What do we think the if statement conditions mean? The old comment was implying it means we are bumping the client connection (or something like that), but you have removed that so I assume it was wrong.

I changed the old comment in my commit 521148e. This is because I realized that checks for step1 decisions are not safe and it is better to just check if the SSL/SSL_CTX objects are configured.

I think the correct comment should be something like the following:
// Do not use SSL_CTX objects cache if the SSL/SSL_CTX objects pair for this connection are built

Please recheck my commit 28c3d4d for the updated comment.

Please recheck my commit 28c3d4d for the updated comment.

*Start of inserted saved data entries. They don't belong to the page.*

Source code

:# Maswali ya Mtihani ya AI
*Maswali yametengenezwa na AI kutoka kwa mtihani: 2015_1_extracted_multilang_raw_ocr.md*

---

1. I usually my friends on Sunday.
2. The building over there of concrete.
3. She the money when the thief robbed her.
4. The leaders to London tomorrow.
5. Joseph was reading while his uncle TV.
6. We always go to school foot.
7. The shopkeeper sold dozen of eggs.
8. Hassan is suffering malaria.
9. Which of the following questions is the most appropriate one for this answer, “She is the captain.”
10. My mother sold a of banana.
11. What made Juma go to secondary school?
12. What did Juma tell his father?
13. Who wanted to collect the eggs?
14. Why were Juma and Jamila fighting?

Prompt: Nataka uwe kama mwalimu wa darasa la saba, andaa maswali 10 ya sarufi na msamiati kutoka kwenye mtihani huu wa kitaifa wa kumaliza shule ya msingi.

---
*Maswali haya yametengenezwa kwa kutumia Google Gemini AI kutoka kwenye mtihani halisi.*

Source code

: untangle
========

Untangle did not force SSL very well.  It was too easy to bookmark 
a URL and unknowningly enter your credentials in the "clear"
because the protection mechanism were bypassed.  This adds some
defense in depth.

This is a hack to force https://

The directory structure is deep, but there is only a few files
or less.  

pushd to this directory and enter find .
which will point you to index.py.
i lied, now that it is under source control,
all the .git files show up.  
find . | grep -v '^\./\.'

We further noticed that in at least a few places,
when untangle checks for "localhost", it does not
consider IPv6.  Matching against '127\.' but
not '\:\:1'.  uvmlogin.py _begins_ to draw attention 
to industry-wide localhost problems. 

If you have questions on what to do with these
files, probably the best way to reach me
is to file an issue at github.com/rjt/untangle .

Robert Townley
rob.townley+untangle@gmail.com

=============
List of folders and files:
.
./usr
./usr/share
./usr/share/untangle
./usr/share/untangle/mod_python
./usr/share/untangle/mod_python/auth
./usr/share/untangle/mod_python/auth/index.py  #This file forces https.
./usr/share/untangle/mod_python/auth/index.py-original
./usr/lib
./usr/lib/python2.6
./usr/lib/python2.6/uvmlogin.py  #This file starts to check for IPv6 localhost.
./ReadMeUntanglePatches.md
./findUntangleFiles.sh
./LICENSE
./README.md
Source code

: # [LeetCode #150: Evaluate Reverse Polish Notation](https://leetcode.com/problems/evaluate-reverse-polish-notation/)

I appreciate your earlier explanation. I may be able to polish this code/comments (with your help) further, but I cannot find the 28c3d4d commit you mentioned above. Perhaps you have not pushed it to GitHub?

src/client_side.cc

rousskov · 2021-04-26T01:33:10Z

src/client_side_request.cc

+    auto srvBump = getConn()->serverBump();
+    // XXX: The following "if" works however the bumping step is not updated
+    // correctly by peek-and-splice code.
+    if (srvBump && srvBump->at(XactionStep::tlsBump2)) {
+        // Update request object
+        srvBump->request = request;
+        srvBump->act.step2 = sslBumpNeed_;
+        CallJobHere(85, 4, getConn(), ConnStateData, resumePeekAndSpliceStep2);
+        return;
+    }
+
    if (untouchedConnect && sslBumpNeeded()) {


If we can swap the first if with the second if, please swap them. It seems odd to check for the second step before checking whether the first step is needed.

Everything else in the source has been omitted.